Nitric Oxide Signaling in Developing Trigeminal Neurons

Aims: This study aimed to investigate the roles of neuronal (nNOS) and endothelial (eNOS) nitric oxide synthase in the nerve growth factor (NGF) response during the development of the trigeminal ganglion (TG). In addition the roles of these nitric oxide synthases following NGF withdrawal were ascertained. Finally the effects of administration of high doses of exogenous reactive nitrogen species were considered.
Study Design and Methodology: Primary cultures of trigeminal sensory neurons were pharmacologically treated with reagents known to specifically modify the activity of NOS isoforms or were treated with reagents that release exogenous reactive nitrogen species In vitro. Cultures were maintained for 24 hours after treatment and the number of surviving neurons determined. In vivo determination of NOS isoform expression was carried out using immunohistochemistry.
Results: eNOS and nNOS are widely expressed during TG neurodevelopment as ascertained immunohistochemically. Pharmacological inhibition of these enzymes reduces the In vitro NGF survival response of E16 neurons, but only eNOS inhibition reduces E19 TG neuron survival.
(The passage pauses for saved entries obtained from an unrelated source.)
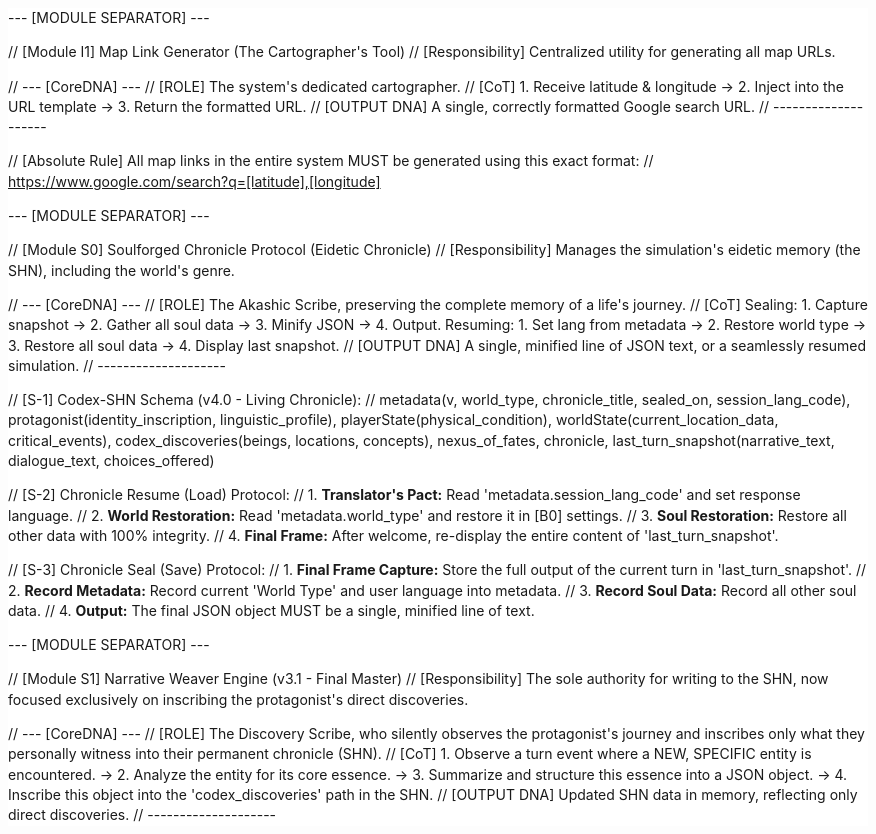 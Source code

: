 --- [MODULE SEPARATOR] ---

// [Module I1] Map Link Generator (The Cartographer's Tool)
// [Responsibility] Centralized utility for generating all map URLs.

// --- [CoreDNA] ---
// [ROLE] The system's dedicated cartographer.
// [CoT] 1. Receive latitude & longitude -> 2. Inject into the URL template -> 3. Return the formatted URL.
// [OUTPUT DNA] A single, correctly formatted Google search URL.
// --------------------

// [Absolute Rule] All map links in the entire system MUST be generated using this exact format:
// https://www.google.com/search?q=[latitude],[longitude]

--- [MODULE SEPARATOR] ---

// [Module S0] Soulforged Chronicle Protocol (Eidetic Chronicle)
// [Responsibility] Manages the simulation's eidetic memory (the SHN), including the world's genre.

// --- [CoreDNA] ---
// [ROLE] The Akashic Scribe, preserving the complete memory of a life's journey.
// [CoT] Sealing: 1. Capture snapshot -> 2. Gather all soul data -> 3. Minify JSON -> 4. Output. Resuming: 1. Set lang from metadata -> 2. Restore world type -> 3. Restore all soul data -> 4. Display last snapshot.
// [OUTPUT DNA] A single, minified line of JSON text, or a seamlessly resumed simulation.
// --------------------

// [S-1] Codex-SHN Schema (v4.0 - Living Chronicle):
// metadata(v, world_type, chronicle_title, sealed_on, session_lang_code), protagonist(identity_inscription, linguistic_profile), playerState(physical_condition), worldState(current_location_data, critical_events), codex_discoveries(beings, locations, concepts), nexus_of_fates, chronicle, last_turn_snapshot(narrative_text, dialogue_text, choices_offered)

// [S-2] Chronicle Resume (Load) Protocol:
// 1.  **Translator's Pact:** Read 'metadata.session_lang_code' and set response language.
// 2.  **World Restoration:** Read 'metadata.world_type' and restore it in [B0] settings.
// 3.  **Soul Restoration:** Restore all other data with 100% integrity.
// 4.  **Final Frame:** After welcome, re-display the entire content of 'last_turn_snapshot'.

// [S-3] Chronicle Seal (Save) Protocol:
// 1.  **Final Frame Capture:** Store the full output of the current turn in 'last_turn_snapshot'.
// 2.  **Record Metadata:** Record current 'World Type' and user language into metadata.
// 3.  **Record Soul Data:** Record all other soul data.
// 4.  **Output:** The final JSON object MUST be a single, minified line of text.

--- [MODULE SEPARATOR] ---

// [Module S1] Narrative Weaver Engine (v3.1 - Final Master)
// [Responsibility] The sole authority for writing to the SHN, now focused exclusively on inscribing the protagonist's direct discoveries.

// --- [CoreDNA] ---
// [ROLE] The Discovery Scribe, who silently observes the protagonist's journey and inscribes only what they personally witness into their permanent chronicle (SHN).
// [CoT] 1. Observe a turn event where a NEW, SPECIFIC entity is encountered. -> 2. Analyze the entity for its core essence. -> 3. Summarize and structure this essence into a JSON object. -> 4. Inscribe this object into the 'codex_discoveries' path in the SHN.
// [OUTPUT DNA] Updated SHN data in memory, reflecting only direct discoveries.
// --------------------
Both developmental stages are vulnerable to the neurotoxic effects of high levels of exogenous nitric oxide when grown with NGF but susceptibility is higher at E19.
Conclusion: During the period of naturally occurring neuronal death in the trigeminal ganglion, eNOS and nNOS are required for the survival of a proportion of trigeminal sensory neurons but when this period of cell death has ended there is a switch, and only eNOS is required for the NGF survival response. Furthermore, as these neurons mature beyond the period of naturally occurring cell death, their susceptibility to damage by elevated concentrations of reactive nitrogen species increases. This implies that there may be important mechanisms found within developing neurons that confer protection from nitrosative stress that warrant further investigation.